Arlindo Marques fala em cima das pedras arredondadas que são o leito do Tejo, junto à localidade de Ortiga, em Mação. No ponto onde se encontra, apenas cerca de um quarto do leito do rio está ocupado por água. O maior rio da Península Ibérica não parece ali mais do que uma ribeira larga.

Não é que isto não tenha acontecido antes, explica o ambientalista que integra o proTejo – Movimento Pelo Tejo, mas não durante um período tão extenso. “Já não me lembro [de ver todo o leito coberto de água]. Talvez tenha sido no ano passado, em Novembro”, diz. Houve uma excepção: no dia em que a TSF emitiu uma peça a denunciar o baixo caudal do Tejo, a água chegou de repente, durante a tarde, obrigando Arlindo a fugir à pressa com uma equipa de televisão que se tinha deslocado a Ortiga. Mas foi só por umas horas. Depois, o rio voltou a sumir-se para o pequeno curso de água que tem sido.


Em Constância, Gonçalo Neves, 47 anos, usa um termo para explicar estas variações tão grandes do Tejo: “Sequestrado.” O que o empresário da área do lazer diz é: “Nós todos, como sociedade, é que somos o dono do rio e estamos a ficar com um rio sequestrado por estas empresas que tanto lançam o mesmo caudal de Inverno, com o rio com muitos metros cúbicos por segundo, como agora, que o rio vai muito curto, com muito pouca água.” Com várias barragens ao longo do seu curso, e o grande transvase Tejo-Segura, em Espanha, o rio não vive só ao sabor das chuvas. Longe disso.


Rodrigo Proença de Oliveira, especialista em Hidrologia, Recursos Hídricos e Alterações Climáticas e professor no Instituto Superior Técnico, explica o porquê de o caudal do Tejo poder variar tanto e tão rapidamente. “Se queremos garantir caudais em volume suficiente, é preciso armazenar em albufeiras. Isto tem sido feito ao longo dos anos e a capacidade de armazenamento tem vindo a crescer. O que existe é um regime de escoamento que é artificial e as águas são retidas para serem desviadas para vários usos. Em Espanha, muito para a agricultura. O que as alterações climáticas vêm trazer é um agravar desta assimetria de distribuição de águas entre períodos secos e húmidos.”

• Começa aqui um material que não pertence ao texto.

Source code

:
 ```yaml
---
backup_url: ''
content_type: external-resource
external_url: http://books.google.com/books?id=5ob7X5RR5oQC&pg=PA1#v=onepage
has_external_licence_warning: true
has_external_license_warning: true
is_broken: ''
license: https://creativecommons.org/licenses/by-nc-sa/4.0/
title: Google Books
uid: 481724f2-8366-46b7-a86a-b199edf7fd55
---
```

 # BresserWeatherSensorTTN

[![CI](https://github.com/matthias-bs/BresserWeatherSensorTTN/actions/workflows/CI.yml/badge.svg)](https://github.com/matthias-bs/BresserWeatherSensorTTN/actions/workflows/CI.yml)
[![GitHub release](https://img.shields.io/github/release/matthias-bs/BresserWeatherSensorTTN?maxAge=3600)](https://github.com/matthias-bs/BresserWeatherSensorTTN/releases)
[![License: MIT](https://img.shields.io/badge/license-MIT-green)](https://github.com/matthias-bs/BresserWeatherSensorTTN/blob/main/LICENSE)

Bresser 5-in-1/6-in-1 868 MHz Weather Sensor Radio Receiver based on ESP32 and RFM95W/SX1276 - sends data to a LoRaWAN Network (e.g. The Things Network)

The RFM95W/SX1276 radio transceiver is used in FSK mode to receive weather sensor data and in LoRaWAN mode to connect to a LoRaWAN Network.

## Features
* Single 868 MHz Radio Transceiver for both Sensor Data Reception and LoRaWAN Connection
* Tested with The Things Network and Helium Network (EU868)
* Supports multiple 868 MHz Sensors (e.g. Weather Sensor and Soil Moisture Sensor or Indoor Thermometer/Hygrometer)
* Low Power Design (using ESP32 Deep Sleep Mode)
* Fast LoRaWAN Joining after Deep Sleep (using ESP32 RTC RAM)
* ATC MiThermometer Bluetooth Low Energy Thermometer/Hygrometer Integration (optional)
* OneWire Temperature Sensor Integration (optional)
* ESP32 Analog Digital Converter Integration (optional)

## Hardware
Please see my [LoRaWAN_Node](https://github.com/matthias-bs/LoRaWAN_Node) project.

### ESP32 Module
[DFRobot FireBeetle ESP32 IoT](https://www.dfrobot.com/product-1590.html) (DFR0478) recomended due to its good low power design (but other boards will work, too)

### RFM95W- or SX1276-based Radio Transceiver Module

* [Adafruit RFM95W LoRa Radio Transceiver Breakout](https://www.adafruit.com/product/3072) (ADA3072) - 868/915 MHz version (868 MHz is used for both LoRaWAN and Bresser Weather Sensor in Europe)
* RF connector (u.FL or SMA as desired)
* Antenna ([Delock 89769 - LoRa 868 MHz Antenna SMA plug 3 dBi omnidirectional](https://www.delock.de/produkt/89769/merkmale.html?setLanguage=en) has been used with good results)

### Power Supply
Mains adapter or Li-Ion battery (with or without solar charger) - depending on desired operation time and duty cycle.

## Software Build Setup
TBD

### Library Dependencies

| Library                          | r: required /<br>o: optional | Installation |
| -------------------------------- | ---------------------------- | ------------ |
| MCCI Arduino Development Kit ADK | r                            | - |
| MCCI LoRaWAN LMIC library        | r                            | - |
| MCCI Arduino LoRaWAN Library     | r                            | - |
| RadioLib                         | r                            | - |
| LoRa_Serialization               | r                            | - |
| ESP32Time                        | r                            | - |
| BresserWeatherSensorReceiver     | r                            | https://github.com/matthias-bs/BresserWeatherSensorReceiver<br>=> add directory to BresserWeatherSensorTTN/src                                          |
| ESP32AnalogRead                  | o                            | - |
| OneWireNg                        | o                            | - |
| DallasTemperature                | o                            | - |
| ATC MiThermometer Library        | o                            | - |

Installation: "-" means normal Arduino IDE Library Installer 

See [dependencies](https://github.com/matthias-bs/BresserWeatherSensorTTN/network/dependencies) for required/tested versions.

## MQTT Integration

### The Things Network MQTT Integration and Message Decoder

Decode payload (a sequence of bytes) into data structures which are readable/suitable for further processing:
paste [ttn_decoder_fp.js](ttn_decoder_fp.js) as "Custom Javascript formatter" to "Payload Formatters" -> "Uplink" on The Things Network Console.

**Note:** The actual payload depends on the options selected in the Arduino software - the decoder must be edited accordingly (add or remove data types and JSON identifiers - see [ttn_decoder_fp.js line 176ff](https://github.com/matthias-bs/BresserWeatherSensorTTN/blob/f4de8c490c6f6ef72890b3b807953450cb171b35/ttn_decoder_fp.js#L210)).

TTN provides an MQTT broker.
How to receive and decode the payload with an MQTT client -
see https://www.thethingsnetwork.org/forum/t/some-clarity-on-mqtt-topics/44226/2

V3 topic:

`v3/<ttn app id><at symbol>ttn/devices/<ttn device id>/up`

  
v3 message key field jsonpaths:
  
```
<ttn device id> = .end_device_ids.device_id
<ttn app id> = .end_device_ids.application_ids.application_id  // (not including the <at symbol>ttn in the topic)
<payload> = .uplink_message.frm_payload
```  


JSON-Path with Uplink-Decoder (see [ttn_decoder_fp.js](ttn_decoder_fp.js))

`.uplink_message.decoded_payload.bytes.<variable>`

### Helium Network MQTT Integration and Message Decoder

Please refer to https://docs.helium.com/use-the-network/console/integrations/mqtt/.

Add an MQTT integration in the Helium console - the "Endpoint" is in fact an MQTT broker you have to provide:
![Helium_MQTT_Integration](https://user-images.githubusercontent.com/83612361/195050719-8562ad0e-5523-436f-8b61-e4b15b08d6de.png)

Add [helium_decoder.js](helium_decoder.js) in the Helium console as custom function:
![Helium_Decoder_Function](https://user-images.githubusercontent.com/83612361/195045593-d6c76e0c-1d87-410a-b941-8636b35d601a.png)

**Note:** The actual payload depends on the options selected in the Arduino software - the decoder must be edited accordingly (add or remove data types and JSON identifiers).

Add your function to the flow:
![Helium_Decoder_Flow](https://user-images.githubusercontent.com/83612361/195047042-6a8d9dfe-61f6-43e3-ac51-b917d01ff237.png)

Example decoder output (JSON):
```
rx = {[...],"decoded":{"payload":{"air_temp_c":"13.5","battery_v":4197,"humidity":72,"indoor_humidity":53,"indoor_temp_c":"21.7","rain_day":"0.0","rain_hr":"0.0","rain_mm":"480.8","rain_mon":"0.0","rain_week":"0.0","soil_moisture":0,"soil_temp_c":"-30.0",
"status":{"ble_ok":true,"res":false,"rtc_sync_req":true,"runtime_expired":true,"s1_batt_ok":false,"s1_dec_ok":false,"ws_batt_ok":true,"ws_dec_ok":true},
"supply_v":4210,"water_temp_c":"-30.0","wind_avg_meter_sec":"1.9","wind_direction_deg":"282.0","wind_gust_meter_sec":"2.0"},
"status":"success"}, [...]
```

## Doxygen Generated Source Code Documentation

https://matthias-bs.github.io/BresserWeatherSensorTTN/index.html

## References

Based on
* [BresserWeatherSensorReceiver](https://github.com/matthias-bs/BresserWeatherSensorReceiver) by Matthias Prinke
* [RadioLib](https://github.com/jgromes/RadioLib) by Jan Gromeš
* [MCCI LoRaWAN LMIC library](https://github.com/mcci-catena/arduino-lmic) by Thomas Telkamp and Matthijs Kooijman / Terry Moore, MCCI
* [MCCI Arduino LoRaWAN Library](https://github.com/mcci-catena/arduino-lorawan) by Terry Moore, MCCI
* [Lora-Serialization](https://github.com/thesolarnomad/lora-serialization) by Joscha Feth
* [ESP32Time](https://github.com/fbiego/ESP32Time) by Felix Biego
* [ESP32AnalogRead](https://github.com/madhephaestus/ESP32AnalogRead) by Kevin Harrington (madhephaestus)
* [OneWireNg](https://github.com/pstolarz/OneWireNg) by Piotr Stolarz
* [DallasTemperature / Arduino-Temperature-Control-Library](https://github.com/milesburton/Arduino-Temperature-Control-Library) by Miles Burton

E essas alterações, no Sul da Europa, passam por chover menos e, quando chove, é em períodos mais concentrados, confirma o especialista. “Poucas pessoas têm noção de que chove mais em Lisboa do que em Londres. Só que em Londres, está sempre a chover. Quando a precipitação é distribuída, os caudais dos rios são distribuídos e não há necessidade de encher albufeiras”, diz.


Actividade em risco
Mas não é assim por cá e não é assim no Tejo. Uma das actividades principais da Aventur, de Gonçalo Neves, é a canoagem – há quinze dias abriu, em complemento, um fluviário, que permite aos visitantes passear entre as diferentes espécies do rio Zêzere. A descida do Zêzere e do Tejo é uma actividade que atrai à sua empresa “sete ou oito mil pessoas por ano”. Mas o baixo caudal dos rios, que tem sido muito frequente nos últimos anos, é uma ameaça ao negócio.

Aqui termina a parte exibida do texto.